Note this does NOT include uniformed military members!

One thing that unifies this grand, diverse group is a sense of patriotic purpose leavened with expertise. If you want to clean up pollution, you learn about environmental science and get a job at the Environmental Protection Agency. If you want to protect the border, you study law enforcement and seek work at Customs and Border Protection. When I was working the strategic arms negotiations, across the table at my US policy sessions was a representative from the US Arms Control & Disarmament Agency (ACDA). That rep studied international relations (like me), but was dedicated to reducing the number of weapons in the world, while I represented the Pentagon and (at least) more and better weapons for our side. We argued incessantly, but I never believed the other rep had anything but American success as a goal and solid expertise as a means.

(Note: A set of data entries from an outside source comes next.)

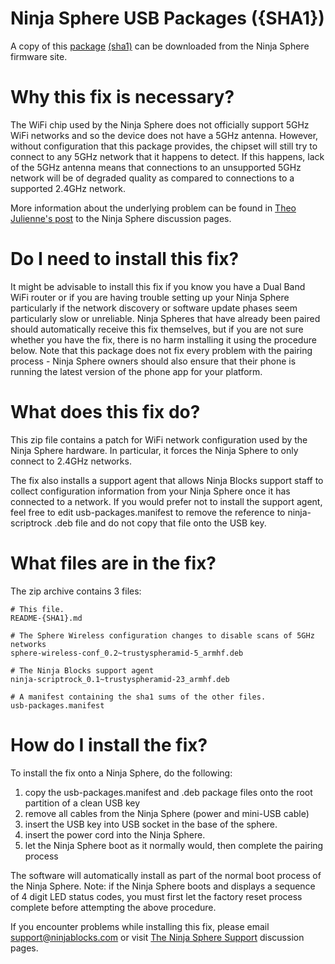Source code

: Ninja Sphere USB Packages ({SHA1})
====================================

A copy of this [package](https://firmware.sphere.ninja/latest/ubuntu%5Farmhf%5Ftrusty%5Fnorelease%5Fsphere-stable-usb-packages-{SHA1}.zip) [(sha1)](https://firmware.sphere.ninja/latest/ubuntu%5Farmhf%5Ftrusty%5Fnorelease%5Fsphere-stable-usb-packages-{SHA1}.zip.sha1) can be downloaded from the Ninja Sphere firmware site.

Why this fix is necessary?
==========================
The WiFi chip used by the Ninja Sphere does not officially support 5GHz WiFi networks and so the device does not have a 5GHz antenna. However, without configuration that this package provides, the chipset will still try to connect to any 5GHz network that it happens to detect. If this happens, lack of the 5GHz antenna means that connections to an unsupported 5GHz network will be of degraded quality as compared to connections to a supported 2.4GHz network.

More information about the underlying problem can be found in [Theo Julienne's post](https://discuss.ninjablocks.com/t/pairing-problems-progess-and-a-survey-update/3099/13?u=jon_seymour) to the Ninja Sphere discussion pages.

Do I need to install this fix?
==============================
It might be advisable to install this fix if you know you have a Dual Band WiFi router or if you are having trouble setting up your Ninja Sphere particularly if the network discovery or software update phases seem particularly slow or unreliable. Ninja Spheres that have already been paired should automatically receive this fix themselves, but if you are not sure whether you have the fix, there is no harm installing it using the procedure below. Note that this package does not fix every problem with the pairing process - Ninja Sphere owners should also ensure that their phone is running the latest version of the phone app for your platform.

What does this fix do?
======================
This zip file contains a patch for WiFi network configuration used by the Ninja Sphere hardware. In particular, it forces the Ninja Sphere to only connect to 2.4GHz networks.

The fix also installs a support agent that allows Ninja Blocks support staff to collect configuration information from your Ninja Sphere once it has connected to a network. If you would prefer not to install the support agent, feel free to edit usb-packages.manifest to remove the reference to ninja-scriptrock .deb file and do not copy that file onto the USB key.

What files are in the fix?
==========================

The zip archive contains 3 files:

	# This file.
	README-{SHA1}.md

	# The Sphere Wireless configuration changes to disable scans of 5GHz networks
	sphere-wireless-conf_0.2~trustyspheramid-5_armhf.deb

	# The Ninja Blocks support agent
	ninja-scriptrock_0.1~trustyspheramid-23_armhf.deb

	# A manifest containing the sha1 sums of the other files.
	usb-packages.manifest


How do I install the fix?
=========================

To install the fix onto a Ninja Sphere, do the following:

1. copy the usb-packages.manifest and .deb package files onto the root partition of a clean USB key
2. remove all cables from the Ninja Sphere (power and mini-USB cable)
3. insert the USB key into USB socket in the base of the sphere.
4. insert the power cord into the Ninja Sphere.
5. let the Ninja Sphere boot as it normally would, then complete the pairing process

The software will automatically install as part of the normal boot process of the Ninja Sphere. Note: if the Ninja Sphere boots and displays a sequence of 4 digit LED status codes, you must first let the factory reset process complete before attempting the above procedure.

If you encounter problems while installing this fix, please email [support@ninjablocks.com](mailto:support@ninjablocks.com) or visit [The Ninja Sphere Support](https://discuss.ninjablocks.com/category/ninja-sphere/support) discussion pages.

I received (courtesy of your tax dollars, ¡Gracias!) loads of training, including two Masters Degrees, a stint at the Federal Executive Institute, executive education courses at Harvard, Columbia, and Oxford, and a failed typing course (still two-fingered, thank you very much!). I got to see all types and manners of federal employees, and they fit the generalization with which I started this section. They aren’t infallible, they get things wrong (see Covid, 2019). But they’re executing laws they didn’t write under the direction of leaders they didn’t choose for people they don’t ever see. That’s why they don’t get paid much, but don’t get fired much, either.

  • If you think the media just started to portray the government inaccurately, you haven’t been paying attention. When I returned to Washington, DC in 1987, I started that job working on arms control. I had heard all about how dangerous Ronald Reagan was, I had seen firsthand the enormous anti-American rallies in West Germany, read the stories about the Machiavellian characters in the Reagan Administration. Now I was a back-bencher, sitting in meetings with these same characters. And I learned the press was full of shite, as they say in Ireland.

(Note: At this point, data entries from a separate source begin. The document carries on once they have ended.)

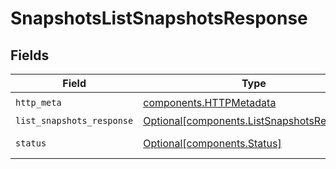 # SnapshotsListSnapshotsResponse


## Fields

| Field                                                                                          | Type                                                                                           | Required                                                                                       | Description                                                                                    |
| ---------------------------------------------------------------------------------------------- | ---------------------------------------------------------------------------------------------- | ---------------------------------------------------------------------------------------------- | ---------------------------------------------------------------------------------------------- |
| `http_meta`                                                                                    | [components.HTTPMetadata](../../models/components/httpmetadata.md)                             | :heavy_check_mark:                                                                             | N/A                                                                                            |
| `list_snapshots_response`                                                                      | [Optional[components.ListSnapshotsResponse]](../../models/components/listsnapshotsresponse.md) | :heavy_minus_sign:                                                                             | OK                                                                                             |
| `status`                                                                                       | [Optional[components.Status]](../../models/components/status.md)                               | :heavy_minus_sign:                                                                             | INVALID_ARGUMENT: The request is invalid.                                                      |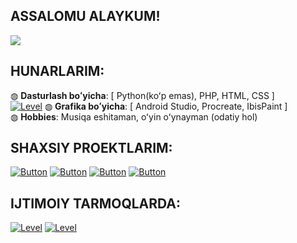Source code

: ## ASSALOMU ALAYKUM!
<img src="https://i.gifer.com/DpZq.gif">

## HUNARLARIM:
◍ <b>Dasturlash boʻyicha</b>: [ Python(koʻp emas), PHP, HTML, CSS ]<br>
<a href='https://github.com/Netuzb'><img src='https://img.shields.io/badge/Dasturlash boʻyicha-Python,PHP,HTML,CSS-orange?style=flat-square' alt='Level'></a>
◍ <b>Grafika boʻyicha</b>: [ Android Studio, Procreate, IbisPaint ]<br>
◍ <b>Hobbies</b>: Musiqa eshitaman, oʻyin oʻynayman (odatiy hol)<br>

## SHAXSIY PROEKTLARIM:
[![Button](https://badgen.net/badge/UMod/UMod-Userbot/red?icon=telegram&label)](https://t.me/umodules)
[![Button](https://badgen.net/badge/Soso/Soso-Userbot/red?icon=telegram&label)](https://github.com/Netuzb/sosi)
[![Button](https://badgen.net/badge/XueArts/XueArts-My-Works/red?icon=slack&label)](https://t.me/xueart)
[![Button](https://badgen.net/badge/Apex-Legends-Mobile-chat/Apex-Legends-Mobile-chat/red?icon=telegram&label)](https://t.me/APEXLEGENDS_MOBILE_CHAT)

## IJTIMOIY TARMOQLARDA:
<a href='https://instagram.com/_temur.erkinov'><img src='https://img.shields.io/badge/Instagram-_Temur.Erkinov-orange?style=flat-square' alt='Level'></a>
<a href='https://telegram.me/netuzb'><img src='https://img.shields.io/badge/Telegram-Temur Erkinov-orange?style=flat-square' alt='Level'></a>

Sometimes the different factions arguing over policy would leak tainted information about their opponents or policies, and the media would lap it up (sometimes gullibly, sometimes willingly, always because it made for good copy, which was that era’s equivalent to today’s “eyeballs.”). Other times some important meeting would be held and nothing would leak, so the reporters just made stories up. Oftentimes the media attributed bad intentions to policies they didn’t like, or questioned the ethics of officials they disfavored. If called on it, they simply offered, “you can tell me the real story” which, of course, would be a leak, too.

All this was happening back when the press publicly described itself as nonpartisan and independent, a fourth estate which kept tabs on the government, and when media was comfortably atop a communications hierarchy that attracted sufficient advertising and revenue. So today when media sources are often at risk of folding, “eyeballs” are everything, and reporters at the New York Times and Washington Post insist that balance or fairness are pro-fascism, mind what you read and believe. Because it’s probably at best partly true, and that’s the worst kind of lie.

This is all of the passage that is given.